Côte d’Ivoire

RÉCIT – « Moi, Ahmed, 37 ans, migrant ordinaire… » (Épisode 3)

Mis à jour le 18 juin 2018
Publié le 06/12/2017 à 12:53 , , ,

C’est l’histoire, dramatique et émouvante, d’un migrant ordinaire. Il est Ivoirien et comme les autres, il a un jour de décembre 2016 décidé de partir, un rêve d’Europe en tête. Comme les autres il a été pris dans les griffes des vendeurs d’illusion, passeurs, esclavagistes, intermédiaires véreux… il n’a évité aucun des pièges qui l’attendaient en chemin. Il a tout connu de la douleur de ces jeunes africains sub-sahariens qui, du désert du Niger à la mer Méditerranée en passant par la Libye, ont tenté leur chance pour souvent trouver la mort. Lui, a réussi. Mais à quel prix ? Pour les besoins du récit nous l’appellerons Ahmed. Il a accepté, depuis la France où il réside désormais en clandestin, de parler à PoleAfrique.info. Un récit glaçant que nous proposons en cinq épisodes.

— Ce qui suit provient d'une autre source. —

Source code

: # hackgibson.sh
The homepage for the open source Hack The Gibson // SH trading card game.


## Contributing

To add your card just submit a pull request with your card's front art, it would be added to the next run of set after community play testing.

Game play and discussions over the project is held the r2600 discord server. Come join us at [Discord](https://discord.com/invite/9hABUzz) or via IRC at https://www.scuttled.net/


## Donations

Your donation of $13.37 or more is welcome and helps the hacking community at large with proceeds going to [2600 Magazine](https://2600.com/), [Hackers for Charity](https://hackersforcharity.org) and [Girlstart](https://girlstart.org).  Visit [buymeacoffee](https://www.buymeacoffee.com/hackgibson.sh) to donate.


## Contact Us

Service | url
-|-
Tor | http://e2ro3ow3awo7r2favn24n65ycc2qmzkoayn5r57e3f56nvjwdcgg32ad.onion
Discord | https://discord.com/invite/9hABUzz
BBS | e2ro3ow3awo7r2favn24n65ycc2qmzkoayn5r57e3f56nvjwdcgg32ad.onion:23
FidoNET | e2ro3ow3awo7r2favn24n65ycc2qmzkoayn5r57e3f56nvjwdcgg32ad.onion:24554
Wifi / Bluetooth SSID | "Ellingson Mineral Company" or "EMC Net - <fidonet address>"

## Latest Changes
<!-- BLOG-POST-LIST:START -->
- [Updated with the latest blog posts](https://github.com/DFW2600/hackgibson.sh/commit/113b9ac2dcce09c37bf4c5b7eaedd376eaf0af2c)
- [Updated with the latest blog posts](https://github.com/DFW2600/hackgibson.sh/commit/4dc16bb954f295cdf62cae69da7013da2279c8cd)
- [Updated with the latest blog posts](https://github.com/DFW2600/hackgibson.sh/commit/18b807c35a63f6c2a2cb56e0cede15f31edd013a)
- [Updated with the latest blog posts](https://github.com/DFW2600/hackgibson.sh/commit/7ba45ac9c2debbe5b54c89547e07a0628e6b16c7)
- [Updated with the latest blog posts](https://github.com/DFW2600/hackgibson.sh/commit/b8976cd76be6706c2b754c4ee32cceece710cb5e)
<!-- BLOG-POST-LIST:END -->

Épisode 3 – « La Libye, c’est la maison du diable »

Résumé de l’épisode 2 – Ahmed, Ivoirien de 37 ans, a pris la route d’Abidjan vers Niamey, puis de Niamey à Agadez et d’Agadez jusqu’à la frontière entre le Niger et la Libye pour traverser la Méditerranée et se rendre en France, avec son frère cadet, mineur, et une jeune fille sur qui il veille depuis le départ. Déjà rançonné tout au long du chemin, il a dû payer les geôliers qui ont emprisonné son frère et la jeune fille à Niamey et se faire envoyer 800 000 francs supplémentaires par un ami pour traverser le désert d’Agadez à la frontière libyenne. Humilié par ceux qui le transportent, il ne se doute pas qu’il a déjà été vendu comme esclave avant même d’arriver en Libye.

 En proie au désordre depuis la chute de Mouammar Kadhafi en 2011, la Libye est un territoire instable. Plusieurs groupes armés se disputent le contrôle de ce pays qui n’est pas signataire de la convention de Genève sur les droits de l’homme. Une véritable jungle qu’Ahmed va découvrir avec ses compagnons de route, son frère et une jeune femme qui lui a été confiée au départ d’Abidjan. Déjà éprouvés, c’est l’enfer sur terre qu’ils s’apprêtent à affronter.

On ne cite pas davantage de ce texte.